In 2012, the Kauffman Foundation partnered with LegalZoom to conduct a survey series of new business owners in an effort to establish a broader range of metrics than are available in more traditional data sets. Q1-Q4 saw confidence surveys that helped shine light on entrepreneurs’ particular take on consumer confidence and overall economic health.
At year’s end, we followed up on these confidence indexes with a final survey of 1,431 newly incorporated businesses focused on identifying founder and venture characteristics. The official report already offers a good summary of the important details gleaned from the data, so let’s instead explore some of the data’s limitations and what they mean for this survey and entrepreneurship statistics beyond it.

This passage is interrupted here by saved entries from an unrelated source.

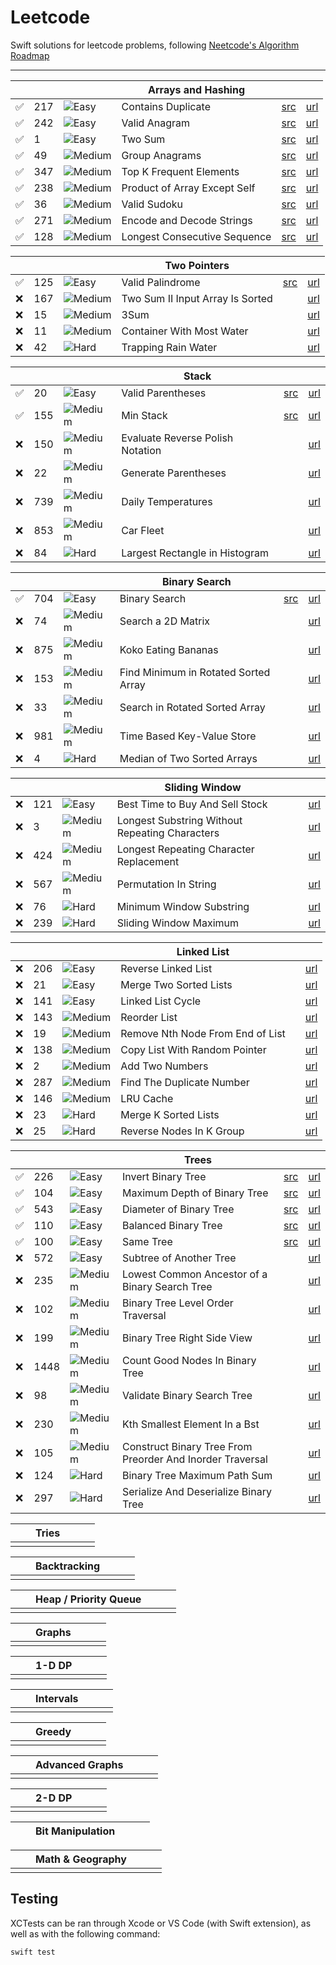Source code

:# Leetcode

Swift solutions for leetcode problems, following [Neetcode's Algorithm Roadmap](https://neetcode.io/roadmap)

---

| | | | Arrays and Hashing | | |
| -- | -- | -- | -- | -- | -- |
|✅| 217 | ![Easy](https://placehold.co/15x15/71ed47/71ed47.png) | Contains Duplicate | [src](./Sources/leetcode/217/ContainsDuplicate.swift) | [url](https://leetcode.com/problems/contains-duplicate/) |
|✅| 242 | ![Easy](https://placehold.co/15x15/71ed47/71ed47.png) | Valid Anagram | [src](./Sources/leetcode/242/ValidAnagram.swift) | [url](https://leetcode.com/problems/valid-anagram/) |
|✅| 1 | ![Easy](https://placehold.co/15x15/71ed47/71ed47.png) | Two Sum | [src](./Sources/leetcode/1/TwoSum.swift) | [url](https://leetcode.com/problems/two-sum/) |
|✅| 49 | ![Medium](https://placehold.co/15x15/fae246/fae246.png) | Group Anagrams | [src](./Sources/leetcode/49/GroupAnagrams.swift) | [url](https://leetcode.com/problems/group-anagrams/) |
|✅| 347 | ![Medium](https://placehold.co/15x15/fae246/fae246.png) | Top K Frequent Elements | [src](./Sources/leetcode/347/TopKFrequentElements.swift) | [url](https://leetcode.com/problems/top-k-frequent-elements/) |
|✅| 238 | ![Medium](https://placehold.co/15x15/fae246/fae246.png) | Product of Array Except Self | [src](./Sources/leetcode/238/ProductExceptSelf.swift) | [url](https://leetcode.com/problems/product-of-array-except-self/) |
|✅| 36 | ![Medium](https://placehold.co/15x15/fae246/fae246.png) | Valid Sudoku | [src](./Sources/leetcode/36/ValidSudoku.swift) | [url](https://leetcode.com/problems/valid-sudoku/) |
|✅| 271 | ![Medium](https://placehold.co/15x15/fae246/fae246.png) | Encode and Decode Strings | [src](./Sources/leetcode/271/EncodeAndDecodeStrings.swift) | [url](https://leetcode.com/problems/encode-and-decode-strings/) |
|✅| 128 | ![Medium](https://placehold.co/15x15/fae246/fae246.png) | Longest Consecutive Sequence | [src](./Sources/leetcode/128/LongestConsecutiveSequence.swift) | [url](https://leetcode.com/problems/longest-consecutive-sequence/) |


| | | | Two Pointers | | |
| -- | -- | -- | -- | -- | -- |
|✅| 125 | ![Easy](https://placehold.co/15x15/71ed47/71ed47.png) | Valid Palindrome | [src](./Sources/leetcode/125/ValidPalindrome.swift)  | [url](https://leetcode.com/problems/valid-palindrome/) |
|❌| 167 | ![Medium](https://placehold.co/15x15/fae246/fae246.png) | Two Sum II Input Array Is Sorted |  | [url](https://leetcode.com/problems/two-sum-ii-input-array-is-sorted/) |
|❌| 15 | ![Medium](https://placehold.co/15x15/fae246/fae246.png) | 3Sum |  | [url](https://leetcode.com/problems/3sum/) |
|❌| 11 | ![Medium](https://placehold.co/15x15/fae246/fae246.png) | Container With Most Water |  | [url](https://leetcode.com/problems/container-with-most-water/) |
|❌| 42 | ![Hard](https://placehold.co/15x15/f03c15/f03c15.png) | Trapping Rain Water |  | [url](https://leetcode.com/problems/trapping-rain-water/) |

| | | | Stack | | |
| -- | -- | -- | -- | -- | -- |
|✅| 20 | ![Easy](https://placehold.co/15x15/71ed47/71ed47.png) | Valid Parentheses | [src](./Sources/leetcode/20/ValidParentheses.swift)  | [url](https://leetcode.com/problems/valid-parentheses/) |
|✅| 155 | ![Medium](https://placehold.co/15x15/fae246/fae246.png) | Min Stack | [src](./Sources/leetcode/155/MinStack.swift) | [url](https://leetcode.com/problems/min-stack/) |
|❌| 150 | ![Medium](https://placehold.co/15x15/fae246/fae246.png) | Evaluate Reverse Polish Notation |  | [url](https://leetcode.com/problems/evaluate-reverse-polish-notation/) |
|❌| 22 | ![Medium](https://placehold.co/15x15/fae246/fae246.png) | Generate Parentheses |  | [url](https://leetcode.com/problems/generate-parentheses/) |
|❌| 739 | ![Medium](https://placehold.co/15x15/fae246/fae246.png) | Daily Temperatures |  | [url](https://leetcode.com/problems/daily-temperatures/) |
|❌| 853 | ![Medium](https://placehold.co/15x15/fae246/fae246.png) | Car Fleet |  | [url](https://leetcode.com/problems/car-fleet/) |
|❌| 84 | ![Hard](https://placehold.co/15x15/f03c15/f03c15.png) | Largest Rectangle in Histogram |  | [url](https://leetcode.com/problems/largest-rectangle-in-histogram/) |


| | | | Binary Search | | |
| -- | -- | -- | -- | -- | -- |
|✅| 704 | ![Easy](https://placehold.co/15x15/71ed47/71ed47.png) | Binary Search | [src](./Sources/leetcode/704/BinarySearch.swift) | [url](https://leetcode.com/problems/binary-search/) |
|❌| 74 | ![Medium](https://placehold.co/15x15/fae246/fae246.png) | Search a 2D Matrix |  | [url](https://leetcode.com/problems/search-a-2d-matrix/) |
|❌| 875 | ![Medium](https://placehold.co/15x15/fae246/fae246.png) | Koko Eating Bananas |  | [url](https://leetcode.com/problems/koko-eating-bananas/) |
|❌| 153 | ![Medium](https://placehold.co/15x15/fae246/fae246.png) | Find Minimum in Rotated Sorted Array |  | [url](https://leetcode.com/problems/find-minimum-in-rotated-sorted-array/) |
|❌| 33 | ![Medium](https://placehold.co/15x15/fae246/fae246.png) | Search in Rotated Sorted Array |  | [url](https://leetcode.com/problems/search-in-rotated-sorted-array/) |
|❌| 981 | ![Medium](https://placehold.co/15x15/fae246/fae246.png) | Time Based Key-Value Store |  | [url](https://leetcode.com/problems/time-based-key-value-store/) |
|❌| 4 | ![Hard](https://placehold.co/15x15/f03c15/f03c15.png) | Median of Two Sorted Arrays |  | [url](https://leetcode.com/problems/median-of-two-sorted-arrays/) |

| | | | Sliding Window | | |
| -- | -- | -- | -- | -- | -- |
|❌| 121 | ![Easy](https://placehold.co/15x15/71ed47/71ed47.png) | Best Time to Buy And Sell Stock |  | [url](https://leetcode.com/problems/best-time-to-buy-and-sell-stock/) |
|❌| 3 | ![Medium](https://placehold.co/15x15/fae246/fae246.png) | Longest Substring Without Repeating Characters |  | [url](https://leetcode.com/problems/longest-substring-without-repeating-characters/) |
|❌| 424 | ![Medium](https://placehold.co/15x15/fae246/fae246.png) | Longest Repeating Character Replacement |  | [url](https://leetcode.com/problems/longest-repeating-character-replacement/) |
|❌| 567 | ![Medium](https://placehold.co/15x15/fae246/fae246.png) | Permutation In String |  | [url](https://leetcode.com/problems/permutation-in-string/) |
|❌| 76 | ![Hard](https://placehold.co/15x15/f03c15/f03c15.png) | Minimum Window Substring |  | [url](https://leetcode.com/problems/minimum-window-substring/) |
|❌| 239 | ![Hard](https://placehold.co/15x15/f03c15/f03c15.png) | Sliding Window Maximum |  | [url](https://leetcode.com/problems/sliding-window-maximum/) |

| | | | Linked List | | |
| -- | -- | -- | -- | -- | -- |
|❌| 206 | ![Easy](https://placehold.co/15x15/71ed47/71ed47.png) | Reverse Linked List |  | [url](https://leetcode.com/problems/reverse-linked-list/) |
|❌| 21 | ![Easy](https://placehold.co/15x15/71ed47/71ed47.png) | Merge Two Sorted Lists |  | [url](https://leetcode.com/problems/merge-two-sorted-lists/) |
|❌| 141 | ![Easy](https://placehold.co/15x15/71ed47/71ed47.png) | Linked List Cycle |  | [url](https://leetcode.com/problems/linked-list-cycle/) |
|❌| 143 | ![Medium](https://placehold.co/15x15/fae246/fae246.png) | Reorder List |  | [url](https://leetcode.com/problems/reorder-list/) |
|❌| 19 | ![Medium](https://placehold.co/15x15/fae246/fae246.png) | Remove Nth Node From End of List |  | [url](https://leetcode.com/problems/remove-nth-node-from-end-of-list/) |
|❌| 138 | ![Medium](https://placehold.co/15x15/fae246/fae246.png) | Copy List With Random Pointer |  | [url](https://leetcode.com/problems/copy-list-with-random-pointer/) |
|❌| 2 | ![Medium](https://placehold.co/15x15/fae246/fae246.png) | Add Two Numbers |  | [url](https://leetcode.com/problems/add-two-numbers/) |
|❌| 287 | ![Medium](https://placehold.co/15x15/fae246/fae246.png) | Find The Duplicate Number |  | [url](https://leetcode.com/problems/find-the-duplicate-number/) |
|❌| 146 | ![Medium](https://placehold.co/15x15/fae246/fae246.png) | LRU Cache  |  | [url](https://leetcode.com/problems/lru-cache/) |
|❌| 23 | ![Hard](https://placehold.co/15x15/f03c15/f03c15.png) | Merge K Sorted Lists |  | [url](https://leetcode.com/problems/merge-k-sorted-lists/) |
|❌| 25 | ![Hard](https://placehold.co/15x15/f03c15/f03c15.png) | Reverse Nodes In K Group |  | [url](https://leetcode.com/problems/reverse-nodes-in-k-group/) |

| | | | Trees | | |
| -- | -- | -- | -- | -- | -- | 
|✅| 226 | ![Easy](https://placehold.co/15x15/71ed47/71ed47.png) | Invert Binary Tree | [src](./Sources/leetcode/226/InvertBinaryTree.swift) | [url](https://leetcode.com/problems/invert-binary-tree/) |
|✅| 104 | ![Easy](https://placehold.co/15x15/71ed47/71ed47.png) | Maximum Depth of Binary Tree  | [src](./Sources/leetcode/104/MaximumDepthOfBinaryTree.swift) | [url](https://leetcode.com/problems/maximum-depth-of-binary-tree/) |
|✅| 543 | ![Easy](https://placehold.co/15x15/71ed47/71ed47.png) | Diameter of Binary Tree  | [src](./Sources/leetcode/543/DiameterOfBinaryTree.swift) | [url](https://leetcode.com/problems/diameter-of-binary-tree/) |
|✅| 110 | ![Easy](https://placehold.co/15x15/71ed47/71ed47.png) | Balanced Binary Tree  | [src](./Sources/leetcode/110/BalancedBinaryTree.swift) | [url](https://leetcode.com/problems/balanced-binary-tree/) |
|✅| 100 | ![Easy](https://placehold.co/15x15/71ed47/71ed47.png) | Same Tree  | [src](./Sources/leetcode/100/SameTree.swift) | [url](https://leetcode.com/problems/same-tree/) |
|❌| 572 | ![Easy](https://placehold.co/15x15/71ed47/71ed47.png) | Subtree of Another Tree  |  | [url](https://leetcode.com/problems/subtree-of-another-tree/) |
|❌| 235 | ![Medium](https://placehold.co/15x15/fae246/fae246.png) | Lowest Common Ancestor of a Binary Search Tree  |  | [url](https://leetcode.com/problems/lowest-common-ancestor-of-a-binary-search-tree/) |
|❌| 102 | ![Medium](https://placehold.co/15x15/fae246/fae246.png) | Binary Tree Level Order Traversal  |  | [url](https://leetcode.com/problems/binary-tree-level-order-traversal/) |
|❌| 199 | ![Medium](https://placehold.co/15x15/fae246/fae246.png) | Binary Tree Right Side View  |  | [url](https://leetcode.com/problems/binary-tree-right-side-view/) |
|❌| 1448 | ![Medium](https://placehold.co/15x15/fae246/fae246.png) | Count Good Nodes In Binary Tree  |  | [url](https://leetcode.com/problems/count-good-nodes-in-binary-tree/) |
|❌| 98 | ![Medium](https://placehold.co/15x15/fae246/fae246.png) | Validate Binary Search Tree  |  | [url](https://leetcode.com/problems/validate-binary-search-tree/) |
|❌| 230 | ![Medium](https://placehold.co/15x15/fae246/fae246.png) | Kth Smallest Element In a Bst  |  | [url](https://leetcode.com/problems/kth-smallest-element-in-a-bst/) |
|❌| 105 | ![Medium](https://placehold.co/15x15/fae246/fae246.png) | Construct Binary Tree From Preorder And Inorder Traversal  |  | [url](https://leetcode.com/problems/construct-binary-tree-from-preorder-and-inorder-traversal/) |
|❌| 124 | ![Hard](https://placehold.co/15x15/f03c15/f03c15.png) | Binary Tree Maximum Path Sum  |  | [url](https://leetcode.com/problems/binary-tree-maximum-path-sum/) |
|❌| 297 | ![Hard](https://placehold.co/15x15/f03c15/f03c15.png) | Serialize And Deserialize Binary Tree  |  | [url](https://leetcode.com/problems/serialize-and-deserialize-binary-tree/) |

| | | Tries | | | |
| -- | -- | -- | -- | -- | -- | 
| | | | | | |

| | | Backtracking | | | |
| -- | -- | -- | -- | -- | -- | 
| | | | | | |

| | | Heap / Priority Queue | | | |
| -- | -- | -- | -- | -- | -- | 
| | | | | | |

| | | Graphs | | | |
| -- | -- | -- | -- | -- | -- |
| | | | | | |
 
| | | 1-D DP | | | |
| -- | -- | -- | -- | -- | -- | 
| | | | | | |

| | | Intervals | | | |
| -- | -- | -- | -- | -- | -- | 
| | | | | | |

| | | Greedy | | | |
| -- | -- | -- | -- | -- | -- | 
| | | | | | |

| | | Advanced Graphs | | | |
| -- | -- | -- | -- | -- | -- | 
| | | | | | |

| | | 2-D DP | | | |
| -- | -- | -- | -- | -- | -- | 
| | | | | | |

| | | Bit Manipulation | | | |
| -- | -- | -- | -- | -- | -- |

| | | Math & Geography | | | |
| -- | -- | -- | -- | -- | -- | 
| | | | | | |

## Testing

XCTests can be ran through Xcode or VS Code (with Swift extension), as well as with the following command:

```
swift test
```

The scope of the survey starts coming into focus with a breakdown of the financing. When respondents were asked where they obtained startup capital, personal funding dominated all other external sources (83% of ventures used personal funding; 59% used it as the sole source). Investors backed just 7% of ventures in the sample, and only 5% of owners secured bank loans. With most funding coming out-of-pocket, we should anticipate these businesses to be relatively small, and the data back up this expectation. 82% of companies in the sample had revenues between 0 and $49k, and 70% had no employees other than the owner(s).
Given our sample’s slender financial profile, it is unsurprising that the top business type among respondents was “Consulting” (followed by “Other” and “Service: Other Services”). First, we should account for the possibility of selection bias here – self-employed consultants are likely to have more time and therefore greater inclination to answer a survey than do owners with responsibilities to multiple employees and complex revenue streams. Nonetheless, we should not expect selection bias to account for the entirety of such a heavy weighting toward this type of business activity.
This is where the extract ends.